読書記録 | シュティフターの「水晶」に見る自然と人間生活の調和
たとえば「人間喜劇」というものがあるとしたら、先程再読を終えたシュティフターの「水晶」は、壮大な「人間讃歌」というものに位置するのではないかと思う。
シュティフターの創り出す小説の世界は、余りあるほどの自然描写で私たち読者を誘導し、その中の一部分として自然と共存し、世代を超えまた次の世代へと受け継ぐ厳かで普遍的な人の生き方と生きることの歓びを表した、光差すようなものというべきであろうか。
いわば小説でありながら、NHKのナレーションだけで進行するドキュメンタリー番組を観ているような静謐な趣がある。
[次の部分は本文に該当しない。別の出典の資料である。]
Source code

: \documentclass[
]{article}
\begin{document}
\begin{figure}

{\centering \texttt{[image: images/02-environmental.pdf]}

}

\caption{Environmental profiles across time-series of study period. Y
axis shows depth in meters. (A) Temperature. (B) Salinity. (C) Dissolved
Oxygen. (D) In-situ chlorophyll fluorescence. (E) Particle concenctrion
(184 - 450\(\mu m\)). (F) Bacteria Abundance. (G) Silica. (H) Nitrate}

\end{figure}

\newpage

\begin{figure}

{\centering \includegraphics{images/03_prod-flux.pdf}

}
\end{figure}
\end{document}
その作品の一つ「水晶」を読んでいると、途中から雪山で遭難した幼い兄妹の行く末を見守るという展開になってゆくのであるが、子どもであろうと容赦なく厳しさを叩きつける自然に畏怖する一方で、幻想的な氷と雪の創造物と、その中に囲まれながらも生き抜こうとする兄妹の飽くなき生命力の対比に、途轍もなく話のスケールの大きさを感じる。
作中の言葉一つ一つ、人物像の一つ一つが、後に起こる事柄の一つ一つに緻密に繋がり、言葉が大切にされているというものも珍しいであろう。
もう一ついい添えておくと、この「水晶」における表の主役は幼いきょうだいを含めた人間の営みと歴史であるが、真の主役と思うのが人々を分け隔てなく育み、時には氷山のように厳しい一面のある「自然」なのではないかと思っている。
どちらの面があるにしろ、「自然」の恩恵を受けながら、その自然の特徴にあわせ穏やかで慎ましく日々の生活を送る本来人間のあるべき姿をシュティフターの小説作品に見るのである。
シュティフターは文で画を見せる事ができる稀有な作家である。
もう一つだけいい添えておくと、シュティフターと私は偶然にも誕生日が同じである。